==== Input for this task ====

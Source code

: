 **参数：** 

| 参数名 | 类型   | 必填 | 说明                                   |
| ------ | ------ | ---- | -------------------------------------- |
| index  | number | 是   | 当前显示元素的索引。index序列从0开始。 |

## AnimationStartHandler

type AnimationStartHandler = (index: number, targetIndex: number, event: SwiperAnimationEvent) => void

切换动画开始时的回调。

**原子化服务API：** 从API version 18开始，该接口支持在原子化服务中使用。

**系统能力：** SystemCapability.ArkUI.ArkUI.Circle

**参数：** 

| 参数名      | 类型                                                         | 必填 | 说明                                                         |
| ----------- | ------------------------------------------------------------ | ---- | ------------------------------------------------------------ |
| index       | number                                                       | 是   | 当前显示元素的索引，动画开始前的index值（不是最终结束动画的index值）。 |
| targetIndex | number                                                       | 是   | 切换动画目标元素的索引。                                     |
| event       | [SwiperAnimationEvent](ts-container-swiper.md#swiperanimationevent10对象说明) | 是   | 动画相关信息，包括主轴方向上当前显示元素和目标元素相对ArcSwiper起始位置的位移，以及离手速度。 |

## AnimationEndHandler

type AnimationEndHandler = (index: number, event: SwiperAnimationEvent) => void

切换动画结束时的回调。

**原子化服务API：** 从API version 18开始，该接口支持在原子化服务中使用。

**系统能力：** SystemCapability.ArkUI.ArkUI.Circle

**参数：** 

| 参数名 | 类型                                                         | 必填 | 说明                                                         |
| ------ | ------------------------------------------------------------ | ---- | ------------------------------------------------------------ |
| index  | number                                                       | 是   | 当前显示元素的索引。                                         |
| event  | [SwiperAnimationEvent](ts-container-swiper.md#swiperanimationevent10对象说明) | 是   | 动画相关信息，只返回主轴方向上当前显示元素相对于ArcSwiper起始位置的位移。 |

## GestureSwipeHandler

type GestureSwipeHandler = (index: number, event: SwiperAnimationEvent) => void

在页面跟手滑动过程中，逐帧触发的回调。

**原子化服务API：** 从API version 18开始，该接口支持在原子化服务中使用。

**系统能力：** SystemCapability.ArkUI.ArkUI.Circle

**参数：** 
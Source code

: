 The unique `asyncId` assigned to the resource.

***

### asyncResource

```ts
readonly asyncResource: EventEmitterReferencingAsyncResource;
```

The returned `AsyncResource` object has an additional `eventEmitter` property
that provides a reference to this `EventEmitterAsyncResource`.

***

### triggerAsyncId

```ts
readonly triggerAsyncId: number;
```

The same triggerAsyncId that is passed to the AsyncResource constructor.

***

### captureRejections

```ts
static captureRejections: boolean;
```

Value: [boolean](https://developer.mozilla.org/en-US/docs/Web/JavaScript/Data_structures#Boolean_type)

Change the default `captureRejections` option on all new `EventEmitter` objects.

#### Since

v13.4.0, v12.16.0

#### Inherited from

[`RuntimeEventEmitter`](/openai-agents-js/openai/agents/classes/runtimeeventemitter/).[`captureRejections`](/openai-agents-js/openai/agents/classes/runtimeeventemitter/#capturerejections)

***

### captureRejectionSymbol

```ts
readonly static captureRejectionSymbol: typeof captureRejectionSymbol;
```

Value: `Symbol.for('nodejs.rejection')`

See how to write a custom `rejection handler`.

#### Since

====

**Try it:** Go through the data and show every line where "container" occurs.

**Answer space:**
| event       | [SwiperAnimationEvent](ts-container-swiper.md#swiperanimationevent10对象说明) | 是   | 动画相关信息，包括主轴方向上当前显示元素和目标元素相对ArcSwiper起始位置的位移，以及离手速度。 |
| event  | [SwiperAnimationEvent](ts-container-swiper.md#swiperanimationevent10对象说明) | 是   | 动画相关信息，只返回主轴方向上当前显示元素相对于ArcSwiper起始位置的位移。 |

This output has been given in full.